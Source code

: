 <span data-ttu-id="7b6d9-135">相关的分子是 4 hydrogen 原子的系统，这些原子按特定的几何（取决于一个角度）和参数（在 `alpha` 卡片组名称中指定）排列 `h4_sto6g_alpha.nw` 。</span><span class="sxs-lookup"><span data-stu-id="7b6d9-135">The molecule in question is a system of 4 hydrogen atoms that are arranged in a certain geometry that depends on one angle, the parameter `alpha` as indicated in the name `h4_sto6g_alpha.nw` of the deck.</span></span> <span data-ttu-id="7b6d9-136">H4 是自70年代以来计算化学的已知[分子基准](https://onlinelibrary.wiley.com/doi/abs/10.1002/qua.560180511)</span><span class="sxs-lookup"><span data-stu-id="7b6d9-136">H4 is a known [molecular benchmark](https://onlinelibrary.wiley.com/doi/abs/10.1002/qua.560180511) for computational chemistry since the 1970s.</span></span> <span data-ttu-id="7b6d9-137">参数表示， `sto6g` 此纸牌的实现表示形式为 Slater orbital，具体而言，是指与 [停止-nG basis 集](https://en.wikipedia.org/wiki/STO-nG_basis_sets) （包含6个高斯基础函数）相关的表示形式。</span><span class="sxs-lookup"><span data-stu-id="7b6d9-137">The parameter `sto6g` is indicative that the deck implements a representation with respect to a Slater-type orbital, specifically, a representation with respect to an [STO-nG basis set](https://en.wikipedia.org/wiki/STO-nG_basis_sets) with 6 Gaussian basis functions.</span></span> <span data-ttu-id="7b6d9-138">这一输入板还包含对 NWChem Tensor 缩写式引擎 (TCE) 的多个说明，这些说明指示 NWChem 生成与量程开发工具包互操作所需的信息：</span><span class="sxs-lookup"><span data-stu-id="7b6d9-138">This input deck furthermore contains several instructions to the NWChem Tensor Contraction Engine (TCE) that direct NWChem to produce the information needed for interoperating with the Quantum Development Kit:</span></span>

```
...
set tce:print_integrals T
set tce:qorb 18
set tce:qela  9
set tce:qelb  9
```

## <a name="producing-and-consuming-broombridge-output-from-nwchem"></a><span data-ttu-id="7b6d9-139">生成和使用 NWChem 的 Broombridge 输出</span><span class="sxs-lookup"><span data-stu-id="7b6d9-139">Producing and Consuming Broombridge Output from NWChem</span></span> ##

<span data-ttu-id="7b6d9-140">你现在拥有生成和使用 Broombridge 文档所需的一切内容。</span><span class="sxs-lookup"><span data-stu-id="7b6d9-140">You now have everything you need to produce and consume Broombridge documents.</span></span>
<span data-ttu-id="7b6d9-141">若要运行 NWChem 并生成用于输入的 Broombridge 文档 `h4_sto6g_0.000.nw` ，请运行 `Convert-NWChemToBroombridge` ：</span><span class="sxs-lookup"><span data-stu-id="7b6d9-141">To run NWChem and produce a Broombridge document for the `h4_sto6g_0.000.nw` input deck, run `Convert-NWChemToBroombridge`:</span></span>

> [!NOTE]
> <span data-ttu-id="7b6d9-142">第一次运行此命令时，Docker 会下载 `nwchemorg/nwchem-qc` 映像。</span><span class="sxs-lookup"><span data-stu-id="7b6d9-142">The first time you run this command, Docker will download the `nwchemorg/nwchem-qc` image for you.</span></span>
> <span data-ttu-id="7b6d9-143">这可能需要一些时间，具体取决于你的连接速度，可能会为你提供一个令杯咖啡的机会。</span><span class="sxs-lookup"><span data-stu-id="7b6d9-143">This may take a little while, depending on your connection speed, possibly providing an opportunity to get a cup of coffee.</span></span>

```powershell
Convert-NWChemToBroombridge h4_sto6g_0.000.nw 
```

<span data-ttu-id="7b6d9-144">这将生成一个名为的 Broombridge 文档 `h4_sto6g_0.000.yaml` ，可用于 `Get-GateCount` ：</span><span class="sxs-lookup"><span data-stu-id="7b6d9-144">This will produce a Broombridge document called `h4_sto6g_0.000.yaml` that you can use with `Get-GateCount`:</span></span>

- - -

# What you will do:
List the lines of the records where "NWChemToBroombridge" occurs.

# Answer for this exercise:
<span data-ttu-id="7b6d9-141">若要运行 NWChem 并生成用于输入的 Broombridge 文档 `h4_sto6g_0.000.nw` ，请运行 `Convert-NWChemToBroombridge` ：</span><span class="sxs-lookup"><span data-stu-id="7b6d9-141">To run NWChem and produce a Broombridge document for the `h4_sto6g_0.000.nw` input deck, run `Convert-NWChemToBroombridge`:</span></span>
Convert-NWChemToBroombridge h4_sto6g_0.000.nw 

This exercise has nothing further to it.